WHAT IS NEEDED:
Where pictures appear, omit them, and copy exactly only the lines from the start of the listing through the line containing "statistically significant outcome.", both included.

----------

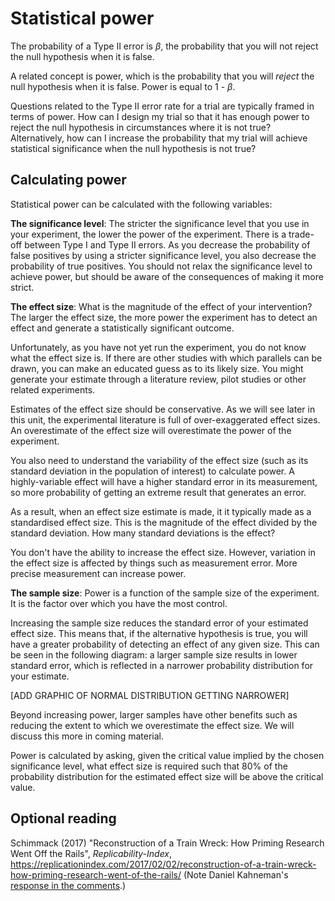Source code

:# Statistical power

The probability of a Type II error is $\beta$, the probability that you will not reject the null hypothesis when it is false.

A related concept is power, which is the probability that you will *reject* the null hypothesis when it is false. Power is equal to 1 - $\beta$.

Questions related to the Type II error rate for a trial are typically framed in terms of power. How can I design my trial so that it has enough power to reject the null hypothesis in circumstances where it is not true? Alternatively, how can I increase the probability that my trial will achieve statistical significance when the null hypothesis is not true?

## Calculating power

Statistical power can be calculated with the following variables:

**The significance level**: The stricter the significance level that you use in your experiment, the lower the power of the experiment. There is a trade-off between Type I and Type II errors. As you decrease the probability of false positives by using a stricter significance level, you also decrease the probability of true positives. You should not relax the significance level to achieve power, but should be aware of the consequences of making it more strict.

**The effect size**: What is the magnitude of the effect of your intervention? The larger the effect size, the more power the experiment has to detect an effect and generate a statistically significant outcome.

Unfortunately, as you have not yet run the experiment, you do not know what the effect size is. If there are other studies with which parallels can be drawn, you can make an educated guess as to its likely size. You might generate your estimate through a literature review, pilot studies or other related experiments.

Estimates of the effect size should be conservative. As we will see later in this unit, the experimental literature is full of over-exaggerated effect sizes. An overestimate of the effect size will overestimate the power of the experiment.

You also need to understand the variability of the effect size (such as its standard deviation in the population of interest) to calculate power. A highly-variable effect will have a higher standard error in its measurement, so more probability of getting an extreme result that generates an error.

As a result, when an effect size estimate is made, it it typically made as a standardised effect size. This is the magnitude of the effect divided by the standard deviation. How many standard deviations is the effect?

You don't have the ability to increase the effect size. However, variation in the effect size is affected by things such as measurement error. More precise measurement can increase power.

**The sample size**: Power is a function of the sample size of the experiment. It is the factor over which you have the most control.

Increasing the sample size reduces the standard error of your estimated effect size. This means that, if the alternative hypothesis is true, you will have a greater probability of detecting an effect of any given size. This can be seen in the following diagram: a larger sample size results in lower standard error, which is reflected in a narrower probability distribution for your estimate.

[ADD GRAPHIC OF NORMAL DISTRIBUTION GETTING NARROWER]

Beyond increasing power, larger samples have other benefits such as reducing the extent to which we overestimate the effect size. We will discuss this more in coming material.

Power is calculated by asking, given the critical value implied by the chosen significance level, what effect size is required such that 80% of the probability distribution for the estimated effect size will be above the critical value.

## Optional reading

Schimmack (2017) "Reconstruction of a Train Wreck: How Priming Research Went Off the Rails", *Replicability-Index*, https://replicationindex.com/2017/02/02/reconstruction-of-a-train-wreck-how-priming-research-went-of-the-rails/ (Note Daniel Kahneman's [response in the comments](https://replicationindex.com/2017/02/02/reconstruction-of-a-train-wreck-how-priming-research-went-of-the-rails/comment-page-1/#comment-1454).)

----------

RESPONSE:
Source code

:# Statistical power

The probability of a Type II error is $\beta$, the probability that you will not reject the null hypothesis when it is false.

A related concept is power, which is the probability that you will *reject* the null hypothesis when it is false. Power is equal to 1 - $\beta$.

Questions related to the Type II error rate for a trial are typically framed in terms of power. How can I design my trial so that it has enough power to reject the null hypothesis in circumstances where it is not true? Alternatively, how can I increase the probability that my trial will achieve statistical significance when the null hypothesis is not true?

## Calculating power

Statistical power can be calculated with the following variables:

**The significance level**: The stricter the significance level that you use in your experiment, the lower the power of the experiment. There is a trade-off between Type I and Type II errors. As you decrease the probability of false positives by using a stricter significance level, you also decrease the probability of true positives. You should not relax the significance level to achieve power, but should be aware of the consequences of making it more strict.

**The effect size**: What is the magnitude of the effect of your intervention? The larger the effect size, the more power the experiment has to detect an effect and generate a statistically significant outcome.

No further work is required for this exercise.